Users can define the output file name with the environment flag: HPM_OUTPUT_NAME. libhpm will still add the extensions: _<taskID>.hpm and _<taskID>.viz for the performance files and visualization files respectively. Using this environment flag, one can for example setup the output file to have date and time. For example, using ksh:
MYDATE=$(date +"%Y%m%d:%H%M%S")
export HPM_OUTPUT_NAME=myprogram_$MYDATE
In this example, the output file for task 27 will have the name: myprogram_yyyymmdd:HHMMSS_0027.hpm
3.2.1. Overhead and Measurement Error Issues
Any software instrumentation is
expected to incur in some overhead. Thus, since it is not possible to eliminate
the overhead, the goal was to minimize it. In the HPM Toolkit, most of the
overhead is due to time measurement, which unfortunately tends to be an
expensive operation in most systems. A second source of overhead is due to
run-time accumulation and storage of performance data. Notice, that libhpm
collects information and performs summarization during run-time. Hence, there
could be a considerable overhead if instrumentation sections are inserted
inside inner loops.
Several issues were considered in order to reduce measurement error. First, most of the library operations are executed before starting the counters, when returning the control to the program, or after stopping the counters, when the program calls a “stop” function. However, even at the library level, there are a few operations that must be executed within the counting process, as for example, releasing a lock. Second, since timing collection and capture of hardware counters information are two distinctive operations, the order of these operations had to be set. Basically, it had to be decided between timing the counters, or counting the timer. Since the cost of timing is about one order of magnitude more expensive than the cost of counting, the timer call precedes the PMAPI call to start the counters in the HPM “start” function, while the first two operations executed by the HPM “stop” function are stopping the counters, followed by calling the timer function. Thus, there is a small error in the time measurement, but there is minimal error in the counting process. Finally, to access and read the counters, the library calls lower level routines from the operating system. Hence, there are always some instructions executed by the kernel that are accounted as part of the program. So, in order to compensate for this measurement error, the HPM toolkit uses the hardware counters during the initialization and finalization of the library to estimate the cost of one call to the start and stop functions. This estimated overhead is subtracted from the values obtained on each instrumented code section. With this approach, the error of measurement becomes close to zero. However, since this is a statistical approximation, in some situations, this approach fails. In this case, the following message is printed on stderr: “WARNING: Measurement error for <event name> not removed”, which indicates that the estimated overhead was not subtracted from the measured values. One can deactivate the procedure that attempts to remove measurement errors by setting the environment variable: HPM_WITH_MEASUREMENT_ERROR to TRUE (1).
declaration:
#include “libhpm.h”
use:
hpmInit( tasked, “my program” );
hpmStart( 1, “outer call” );
do_work();
hpmStart( 2, “computing meaning of
life” );
do_more_work();
hpmStop( 2 );
hpmStop( 1 );
hpmTerminate( taskID );
The syntax for C and C++ is the same. However, the include files are different, since the libhpm routines must be declared as having extern "C" linkage in C++.

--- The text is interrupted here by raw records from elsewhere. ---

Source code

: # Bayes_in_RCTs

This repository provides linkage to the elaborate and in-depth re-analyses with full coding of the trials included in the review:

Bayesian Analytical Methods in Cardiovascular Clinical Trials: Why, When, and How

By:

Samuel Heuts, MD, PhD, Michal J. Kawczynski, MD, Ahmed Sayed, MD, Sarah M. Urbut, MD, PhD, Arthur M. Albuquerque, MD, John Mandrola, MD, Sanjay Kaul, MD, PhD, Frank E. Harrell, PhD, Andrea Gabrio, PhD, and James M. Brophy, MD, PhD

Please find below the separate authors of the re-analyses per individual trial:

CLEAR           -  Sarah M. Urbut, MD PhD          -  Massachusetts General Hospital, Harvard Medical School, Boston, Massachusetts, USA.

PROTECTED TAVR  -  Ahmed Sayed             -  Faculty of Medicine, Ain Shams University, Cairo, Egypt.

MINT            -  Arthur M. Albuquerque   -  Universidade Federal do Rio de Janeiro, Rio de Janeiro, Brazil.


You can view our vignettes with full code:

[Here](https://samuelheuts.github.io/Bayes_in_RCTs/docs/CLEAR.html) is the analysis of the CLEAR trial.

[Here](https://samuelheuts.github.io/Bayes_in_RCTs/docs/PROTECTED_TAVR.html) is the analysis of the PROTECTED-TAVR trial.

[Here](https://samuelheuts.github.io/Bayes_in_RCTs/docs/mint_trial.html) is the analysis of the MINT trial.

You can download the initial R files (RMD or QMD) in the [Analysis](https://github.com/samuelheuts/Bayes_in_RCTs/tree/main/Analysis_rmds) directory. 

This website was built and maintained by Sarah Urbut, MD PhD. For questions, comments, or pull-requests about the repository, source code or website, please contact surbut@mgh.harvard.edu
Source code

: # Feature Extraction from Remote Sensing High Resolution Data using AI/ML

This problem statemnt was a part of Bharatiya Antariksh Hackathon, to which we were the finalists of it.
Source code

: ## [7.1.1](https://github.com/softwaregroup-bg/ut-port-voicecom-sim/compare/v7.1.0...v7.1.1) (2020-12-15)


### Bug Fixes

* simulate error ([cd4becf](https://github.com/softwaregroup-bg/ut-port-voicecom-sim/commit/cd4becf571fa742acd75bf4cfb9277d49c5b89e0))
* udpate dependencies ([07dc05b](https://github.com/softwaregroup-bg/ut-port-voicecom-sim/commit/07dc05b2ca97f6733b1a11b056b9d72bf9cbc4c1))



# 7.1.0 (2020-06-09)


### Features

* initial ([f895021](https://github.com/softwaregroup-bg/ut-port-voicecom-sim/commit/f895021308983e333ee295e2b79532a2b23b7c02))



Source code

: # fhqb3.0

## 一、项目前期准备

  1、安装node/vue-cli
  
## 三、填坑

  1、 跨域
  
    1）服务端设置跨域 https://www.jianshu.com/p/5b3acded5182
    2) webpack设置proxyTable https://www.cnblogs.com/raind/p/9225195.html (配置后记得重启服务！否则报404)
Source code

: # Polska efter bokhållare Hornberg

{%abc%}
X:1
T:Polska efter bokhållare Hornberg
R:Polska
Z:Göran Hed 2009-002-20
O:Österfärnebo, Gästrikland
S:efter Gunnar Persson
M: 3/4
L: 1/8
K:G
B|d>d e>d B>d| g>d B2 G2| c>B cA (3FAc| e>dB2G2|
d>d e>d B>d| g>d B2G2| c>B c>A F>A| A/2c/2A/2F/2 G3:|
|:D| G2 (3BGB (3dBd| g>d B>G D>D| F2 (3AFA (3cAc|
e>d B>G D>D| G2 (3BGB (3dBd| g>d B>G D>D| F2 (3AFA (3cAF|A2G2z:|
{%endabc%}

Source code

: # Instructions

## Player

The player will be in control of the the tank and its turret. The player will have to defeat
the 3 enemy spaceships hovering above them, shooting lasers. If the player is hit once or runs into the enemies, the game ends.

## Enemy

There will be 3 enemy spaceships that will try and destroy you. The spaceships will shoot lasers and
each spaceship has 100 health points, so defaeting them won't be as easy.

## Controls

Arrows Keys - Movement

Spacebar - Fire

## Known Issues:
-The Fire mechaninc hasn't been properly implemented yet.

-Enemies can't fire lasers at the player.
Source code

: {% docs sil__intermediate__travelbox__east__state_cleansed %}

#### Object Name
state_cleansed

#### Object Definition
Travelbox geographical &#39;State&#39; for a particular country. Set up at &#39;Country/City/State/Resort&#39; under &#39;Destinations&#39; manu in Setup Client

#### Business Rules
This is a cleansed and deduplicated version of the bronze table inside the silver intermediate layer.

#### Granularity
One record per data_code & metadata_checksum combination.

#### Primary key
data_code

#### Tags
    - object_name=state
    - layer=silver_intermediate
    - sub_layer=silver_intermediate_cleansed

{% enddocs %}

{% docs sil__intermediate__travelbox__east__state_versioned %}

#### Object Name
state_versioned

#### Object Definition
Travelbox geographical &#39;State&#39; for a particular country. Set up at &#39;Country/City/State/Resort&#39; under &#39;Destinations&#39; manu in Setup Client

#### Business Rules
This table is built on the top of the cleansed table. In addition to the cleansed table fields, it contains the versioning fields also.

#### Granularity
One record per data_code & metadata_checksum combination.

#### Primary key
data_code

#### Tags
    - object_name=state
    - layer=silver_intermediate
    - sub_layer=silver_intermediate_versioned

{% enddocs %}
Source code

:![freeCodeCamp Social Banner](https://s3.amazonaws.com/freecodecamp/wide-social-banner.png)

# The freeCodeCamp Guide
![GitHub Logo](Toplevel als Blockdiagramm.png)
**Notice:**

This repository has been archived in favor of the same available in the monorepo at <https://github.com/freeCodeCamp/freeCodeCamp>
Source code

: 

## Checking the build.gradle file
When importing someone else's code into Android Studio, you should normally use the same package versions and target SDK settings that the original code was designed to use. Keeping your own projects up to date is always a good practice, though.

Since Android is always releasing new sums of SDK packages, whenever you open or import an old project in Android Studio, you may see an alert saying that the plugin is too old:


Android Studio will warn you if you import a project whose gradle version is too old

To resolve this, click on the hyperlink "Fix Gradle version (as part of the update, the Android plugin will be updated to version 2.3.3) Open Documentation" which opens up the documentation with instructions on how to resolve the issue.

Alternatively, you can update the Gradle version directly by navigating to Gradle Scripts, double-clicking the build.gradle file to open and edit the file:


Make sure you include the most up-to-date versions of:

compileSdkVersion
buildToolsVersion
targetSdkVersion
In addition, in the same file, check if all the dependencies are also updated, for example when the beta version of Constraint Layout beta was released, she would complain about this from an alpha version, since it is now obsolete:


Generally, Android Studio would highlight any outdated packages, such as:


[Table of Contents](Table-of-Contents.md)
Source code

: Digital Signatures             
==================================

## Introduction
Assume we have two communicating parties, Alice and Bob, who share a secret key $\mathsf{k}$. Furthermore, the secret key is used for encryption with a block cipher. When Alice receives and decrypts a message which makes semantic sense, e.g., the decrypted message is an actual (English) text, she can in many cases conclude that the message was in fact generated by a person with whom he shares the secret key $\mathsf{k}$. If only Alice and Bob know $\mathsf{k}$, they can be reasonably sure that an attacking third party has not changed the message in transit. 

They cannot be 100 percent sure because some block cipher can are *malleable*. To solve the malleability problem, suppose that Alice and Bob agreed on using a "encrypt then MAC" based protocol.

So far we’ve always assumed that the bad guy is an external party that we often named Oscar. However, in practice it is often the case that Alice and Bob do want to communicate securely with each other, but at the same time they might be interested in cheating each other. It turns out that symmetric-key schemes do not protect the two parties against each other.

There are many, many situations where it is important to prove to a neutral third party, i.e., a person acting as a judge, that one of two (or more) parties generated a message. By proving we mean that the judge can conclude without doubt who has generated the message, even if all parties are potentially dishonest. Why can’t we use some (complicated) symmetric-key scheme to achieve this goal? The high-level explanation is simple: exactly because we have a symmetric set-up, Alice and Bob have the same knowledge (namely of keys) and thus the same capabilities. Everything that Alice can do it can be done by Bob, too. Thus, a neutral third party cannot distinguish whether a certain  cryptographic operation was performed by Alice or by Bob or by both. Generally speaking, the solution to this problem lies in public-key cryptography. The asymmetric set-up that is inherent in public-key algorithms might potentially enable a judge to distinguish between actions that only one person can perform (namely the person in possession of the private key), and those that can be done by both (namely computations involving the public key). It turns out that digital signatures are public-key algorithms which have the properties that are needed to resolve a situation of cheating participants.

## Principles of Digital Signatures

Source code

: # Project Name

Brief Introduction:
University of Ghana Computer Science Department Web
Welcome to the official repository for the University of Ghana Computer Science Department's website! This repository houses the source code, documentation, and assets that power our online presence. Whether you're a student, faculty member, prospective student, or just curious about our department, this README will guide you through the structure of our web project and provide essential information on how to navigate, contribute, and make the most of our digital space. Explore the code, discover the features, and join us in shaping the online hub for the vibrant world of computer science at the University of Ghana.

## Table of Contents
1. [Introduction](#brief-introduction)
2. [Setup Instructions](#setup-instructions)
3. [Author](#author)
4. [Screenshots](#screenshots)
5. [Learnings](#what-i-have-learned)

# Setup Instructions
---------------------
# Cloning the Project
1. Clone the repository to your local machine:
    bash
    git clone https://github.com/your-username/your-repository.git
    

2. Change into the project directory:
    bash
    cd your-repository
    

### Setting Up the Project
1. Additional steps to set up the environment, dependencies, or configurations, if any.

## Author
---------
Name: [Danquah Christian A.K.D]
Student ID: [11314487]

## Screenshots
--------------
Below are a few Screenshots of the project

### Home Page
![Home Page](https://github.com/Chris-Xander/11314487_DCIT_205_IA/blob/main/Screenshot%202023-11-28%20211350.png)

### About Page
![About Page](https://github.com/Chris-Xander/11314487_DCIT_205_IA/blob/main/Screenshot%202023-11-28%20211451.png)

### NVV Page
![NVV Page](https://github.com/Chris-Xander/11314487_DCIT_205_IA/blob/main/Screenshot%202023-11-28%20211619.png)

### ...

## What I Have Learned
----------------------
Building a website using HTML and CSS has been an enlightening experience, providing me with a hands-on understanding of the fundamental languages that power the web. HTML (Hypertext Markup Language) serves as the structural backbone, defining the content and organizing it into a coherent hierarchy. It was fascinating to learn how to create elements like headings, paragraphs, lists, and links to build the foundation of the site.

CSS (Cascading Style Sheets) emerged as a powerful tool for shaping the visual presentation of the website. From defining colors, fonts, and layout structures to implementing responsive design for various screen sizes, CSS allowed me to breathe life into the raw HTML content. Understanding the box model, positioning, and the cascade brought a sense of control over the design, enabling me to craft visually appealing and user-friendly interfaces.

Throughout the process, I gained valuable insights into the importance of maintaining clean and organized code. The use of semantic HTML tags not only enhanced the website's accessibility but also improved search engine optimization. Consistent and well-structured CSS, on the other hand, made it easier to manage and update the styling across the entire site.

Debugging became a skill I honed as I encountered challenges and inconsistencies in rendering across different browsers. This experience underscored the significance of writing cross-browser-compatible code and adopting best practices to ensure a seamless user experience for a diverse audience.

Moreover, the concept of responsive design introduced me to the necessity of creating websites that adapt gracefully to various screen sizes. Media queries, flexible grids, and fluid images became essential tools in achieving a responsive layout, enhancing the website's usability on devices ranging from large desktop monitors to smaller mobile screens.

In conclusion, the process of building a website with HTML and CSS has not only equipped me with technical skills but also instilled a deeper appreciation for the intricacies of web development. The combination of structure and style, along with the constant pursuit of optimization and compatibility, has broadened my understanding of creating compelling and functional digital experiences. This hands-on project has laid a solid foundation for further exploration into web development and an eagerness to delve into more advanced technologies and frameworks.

Fortran programs should call the functions with prefix “f_”. Also, notice that the following declaration is required on all source files that have instrumentation calls.
declaration:
#include “f_hpm.h”
use:
call f_hpminit( taskID, “my program”
)
call f_hpmstart( 1, “Do Loop”
)
do …
call do_work()
call f_hpmstart( 5, “computing
meaning of life” );
call do_more_work();
call f_hpmstop( 5 );
end do
call f_hpmstop( 1 )
call f_hpmterminate( taskID )
3.3.3. Multi-Threaded Program Instrumentation Issues
When placing instrumentation inside of parallel
regions, one should use different ID numbers for each thread, as shown in the
following Fortran example:
!$OMP PARALLEL
!$OMP&PRIVATE (instID)
instID = 30+omp_get_thread_num()
call f_hpmtstart( instID, "computing
meaning of life" )
!$OMP DO
do ...
do_work()
end do
call f_hpmtstop( instID )
!$OMP END PARALLEL
Notice that the functions hpmTstart and hpmTstop are required for threaded
programs. Also, the parameter instID should always be a variable or a number,
it cannot be an expression. This is due to the include file that contains a set
of "define" statements that are used during the pre-processing phase
that collects line numbers and file names. Finally, notice that the library
accepts the use of the same instID for different threads. However, the counters
will be accumulated for all instances with the same instID.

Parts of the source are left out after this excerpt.